» WHAT TO WORK ON: Where a line holds the word "your", copy that line from the data below.

» EXCERPTED RECORDS:
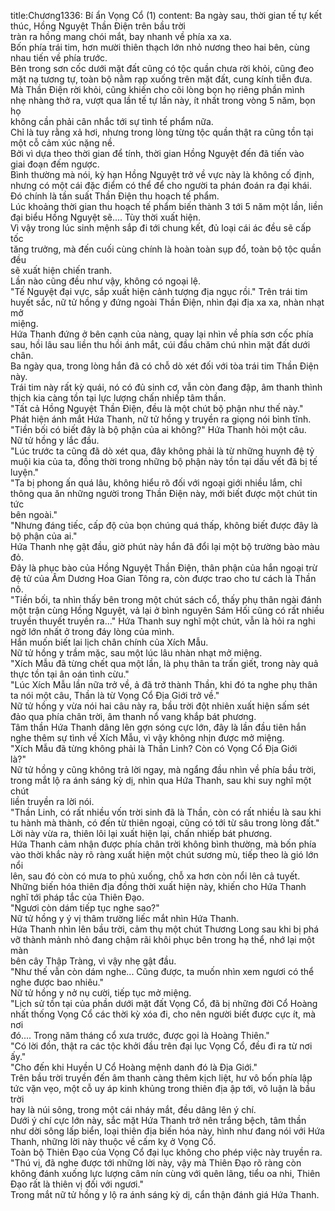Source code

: title:Chương1336: Bí ẩn Vọng Cổ (1)
content:
Ba ngày sau, thời gian tế tự kết thúc, Hồng Nguyệt Thần Điện trên bầu trời<br>tràn ra hồng mang chói mắt, bay nhanh về phía xa xa.<br>Bốn phía trái tim, hơn mười thiên thạch lớn nhỏ nương theo hai bên, cùng<br>nhau tiến về phía trước.<br>Bên trong sơn cốc dưới mặt đất cũng có tộc quần chưa rời khỏi, cũng đeo<br>mặt nạ tương tự, toàn bộ nằm rạp xuống trên mặt đất, cung kính tiễn đưa.<br>Mà Thần Điện rời khỏi, cũng khiến cho cõi lòng bọn họ riêng phần mình<br>nhẹ nhàng thở ra, vượt qua lần tế tự lần này, ít nhất trong vòng 5 năm, bọn họ<br>không cần phải cân nhắc tới sự tình tế phẩm nữa.<br>Chỉ là tuy rằng xả hơi, nhưng trong lòng từng tộc quần thật ra cũng tồn tại<br>một cỗ cảm xúc nặng nề.<br>Bởi vì dựa theo thời gian để tính, thời gian Hồng Nguyệt đến đã tiến vào<br>giai đoạn đếm ngược.<br>Bình thường mà nói, kỳ hạn Hồng Nguyệt trở về vực này là không cố định,<br>nhưng có một cái đặc điểm có thể để cho người ta phán đoán ra đại khái.<br>Đó chính là tần suất Thần Điện thu hoạch tế phẩm.<br>Lúc khoảng thời gian thu hoạch tế phẩm biến thành 3 tới 5 năm một lần, liền<br>đại biểu Hồng Nguyệt sẽ.... Tùy thời xuất hiện.<br>Vì vậy trong lúc sinh mệnh sắp đi tới chung kết, đủ loại cái ác đều sẽ cấp tốc<br>tăng trưởng, mà đến cuối cùng chính là hoàn toàn sụp đổ, toàn bộ tộc quần đều<br>sẽ xuất hiện chiến tranh.<br>Lần nào cũng đều như vậy, không có ngoại lệ.<br>"Tế Nguyệt đại vực, sắp xuất hiện cảnh tượng địa ngục rồi." Trên trái tim<br>huyết sắc, nữ tử hồng y đứng ngoài Thần Điện, nhìn đại địa xa xa, nhàn nhạt mở<br>miệng.<br>Hứa Thanh đứng ở bên cạnh của nàng, quay lại nhìn về phía sơn cốc phía<br>sau, hồi lâu sau liền thu hồi ánh mắt, cúi đầu chăm chú nhìn mặt đất dưới chân.<br>Ba ngày qua, trong lòng hắn đã có chỗ dò xét đối với tòa trái tim Thần Điện<br>này.<br>Trái tim này rất kỳ quái, nó có đủ sinh cơ, vẫn còn đang đập, âm thanh thình<br>thịch kia càng tồn tại lực lượng chấn nhiếp tâm thần.<br>"Tất cả Hồng Nguyệt Thần Điện, đều là một chút bộ phận như thế này."<br>Phát hiện ánh mắt Hứa Thanh, nữ tử hồng y truyền ra giọng nói bình tĩnh.<br>"Tiền bối có biết đây là bộ phận của ai không?" Hứa Thanh hỏi một câu.<br>Nữ tử hồng y lắc đầu.<br>"Lúc trước ta cũng đã dò xét qua, đây không phải là từ những huynh đệ tỷ<br>muội kia của ta, đồng thời trong những bộ phận này tồn tại dấu vết đã bị tế<br>luyện."<br>"Ta bị phong ấn quá lâu, không hiểu rõ đối với ngoại giới nhiều lắm, chỉ<br>thông qua ăn những người trong Thần Điện này, mới biết được một chút tin tức<br>bên ngoài."<br>"Nhưng đáng tiếc, cấp độ của bọn chúng quá thấp, không biết được đây là<br>bộ phận của ai."<br>Hứa Thanh nhẹ gật đầu, giờ phút này hắn đã đổi lại một bộ trường bào màu<br>đỏ.<br>Đây là phục bào của Hồng Nguyệt Thần Điện, thân phận của hắn ngoại trừ<br>đệ tử của Âm Dương Hoa Gian Tông ra, còn được trao cho tư cách là Thần nô.<br>"Tiền bối, ta nhìn thấy bên trong một chút sách cổ, thấy phụ thân ngài đánh<br>một trận cùng Hồng Nguyệt, vả lại ở bình nguyên Sám Hối cũng có rất nhiều<br>truyền thuyết truyền ra..." Hứa Thanh suy nghĩ một chút, vẫn là hỏi ra nghi<br>ngờ lớn nhất ở trong đáy lòng của mình.<br>Hắn muốn biết lai lịch chân chính của Xích Mẫu.<br>Nữ tử hồng y trầm mặc, sau một lúc lâu nhàn nhạt mở miệng.<br>"Xích Mẫu đã từng chết qua một lần, là phụ thân ta trấn giết, trong này quả<br>thực tồn tại ân oán tình cừu."<br>"Lúc Xích Mẫu lần nữa trở về, ả đã trở thành Thần, khi đó ta nghe phụ thân<br>ta nói một câu, Thần là từ Vọng Cổ Địa Giới trở về."<br>Nữ tử hồng y vừa nói hai câu này ra, bầu trời đột nhiên xuất hiện sấm sét<br>đảo qua phía chân trời, âm thanh nổ vang khắp bát phương.<br>Tâm thần Hứa Thanh dâng lên gợn sóng cực lớn, đây là lần đầu tiên hắn<br>nghe thêm sự tình về Xích Mẫu, vì vậy không nhịn được mở miệng.<br>"Xích Mẫu đã từng không phải là Thần Linh? Còn có Vọng Cổ Địa Giới<br>là?"<br>Nữ tử hồng y cũng không trả lời ngay, mà ngẩng đầu nhìn về phía bầu trời,<br>trong mắt lộ ra ánh sáng kỳ dị, nhìn qua Hứa Thanh, sau khi suy nghĩ một chút<br>liền truyền ra lời nói.<br>"Thần Linh, có rất nhiều vốn trời sinh đã là Thần, còn có rất nhiều là sau khi<br>tu hành mà thành, có đến từ thiên ngoại, cũng có tới từ sâu trong lòng đất."<br>Lời này vừa ra, thiên lôi lại xuất hiện lại, chấn nhiếp bát phương.<br>Hứa Thanh cảm nhận được phía chân trời không bình thường, mà bốn phía<br>vào thời khắc này rõ ràng xuất hiện một chút sương mù, tiếp theo là gió lớn nổi<br>lên, sau đó còn có mưa to phủ xuống, chỗ xa hơn còn nổi lên cả tuyết.<br>Những biến hóa thiên địa đồng thời xuất hiện này, khiến cho Hứa Thanh<br>nghĩ tới pháp tắc của Thiên Đạo.<br>"Ngươi còn dám tiếp tục nghe sao?"<br>Nữ tử hồng y ý vị thâm trường liếc mắt nhìn Hứa Thanh.<br>Hứa Thanh nhìn lên bầu trời, cảm thụ một chút Thương Long sau khi bị phá<br>vỡ thành mảnh nhỏ đang chậm rãi khôi phục bên trong hạ thể, nhớ lại một màn<br>bên cây Thập Tràng, vì vậy nhẹ gật đầu.<br>"Như thế vẫn còn dám nghe... Cũng được, ta muốn nhìn xem ngươi có thể<br>nghe được bao nhiêu."<br>Nữ tử hồng y nở nụ cười, tiếp tục mở miệng.<br>"Lịch sử tồn tại của phần dưới mặt đất Vọng Cổ, đã bị những đời Cổ Hoàng<br>nhất thống Vọng Cổ các thời kỳ xóa đi, cho nên người biết được cực ít, mà nơi<br>đó.... Trong năm tháng cổ xưa trước, được gọi là Hoàng Thiên."<br>"Có lời đồn, thật ra các tộc khởi đầu trên đại lục Vọng Cổ, đều đi ra từ nơi<br>ấy."<br>"Cho đến khi Huyền U Cổ Hoàng mệnh danh đó là Địa Giới."<br>Trên bầu trời truyền đến âm thanh càng thêm kịch liệt, hư vô bốn phía lập<br>tức vặn vẹo, một cỗ uy áp kinh khủng trong thiên địa ập tới, vô luận là bầu trời<br>hay là núi sông, trong một cái nháy mắt, đều dâng lên ý chí.<br>Dưới ý chí cực lớn này, sắc mặt Hứa Thanh trở nên trắng bệch, tâm thần<br>như dời sông lấp biển, loại thiên địa biến hóa này, hình như đang nói với Hứa<br>Thanh, những lời này thuộc về cấm kỵ ở Vọng Cổ.<br>Toàn bộ Thiên Đạo của Vọng Cổ đại lục không cho phép việc này truyền ra.<br>"Thú vị, đã nghe được tới những lời này, vậy mà Thiên Đạo rõ ràng còn<br>không đánh xuống lực lượng câm nín cùng với quên lãng, tiểu oa nhi, Thiên<br>Đạo rất là thiên vị đối với ngươi."<br>Trong mắt nữ tử hồng y lộ ra ánh sáng kỳ dị, cẩn thận đánh giá Hứa Thanh.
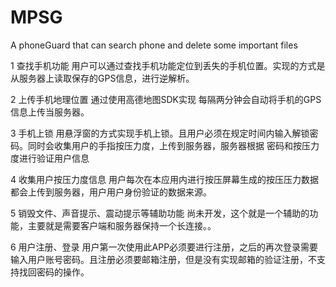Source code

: # MPSG
A phoneGuard that can search phone and delete some important files

1 查找手机功能
  用户可以通过查找手机功能定位到丢失的手机位置。实现的方式是从服务器上读取保存的GPS信息，进行逆解析。

2 上传手机地理位置
  通过使用高德地图SDK实现 每隔两分钟会自动将手机的GPS信息上传当服务器。

3 手机上锁
  用悬浮窗的方式实现手机上锁。且用户必须在规定时间内输入解锁密码。同时会收集用户的手指按压力度，上传到服务器，服务器根据 密码和按压力度进行验证用户信息

4 收集用户按压力度信息
  用户每次在本应用内进行按压屏幕生成的按压压力数据都会上传到服务器，用户用户身份验证的数据来源。

5 销毁文件、声音提示、震动提示等辅助功能
  尚未开发，这个就是一个辅助的功能，主要就是需要客户端和服务器保持一个长连接。。

6 用户注册、登录
  用户第一次使用此APP必须要进行注册，之后的再次登录需要输入用户账号密码。且注册必须要邮箱注册，但是没有实现邮箱的验证注册，不支持找回密码的操作。

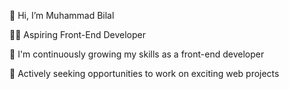 👋 Hi, I’m Muhammad Bilal

👨‍💻 Aspiring Front-End Developer

🌱 I'm continuously growing my skills as a front-end developer

💼 Actively seeking opportunities to work on exciting web projects

<!---
Bilal-Sohail-42/Bilal-Sohail-42 is a ✨ special ✨ repository because its `README.md` (this file) appears on your GitHub profile.
You can click the Preview link to take a look at your changes.
--->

» TASK RESULT:
Bilal-Sohail-42/Bilal-Sohail-42 is a ✨ special ✨ repository because its `README.md` (this file) appears on your GitHub profile.
You can click the Preview link to take a look at your changes.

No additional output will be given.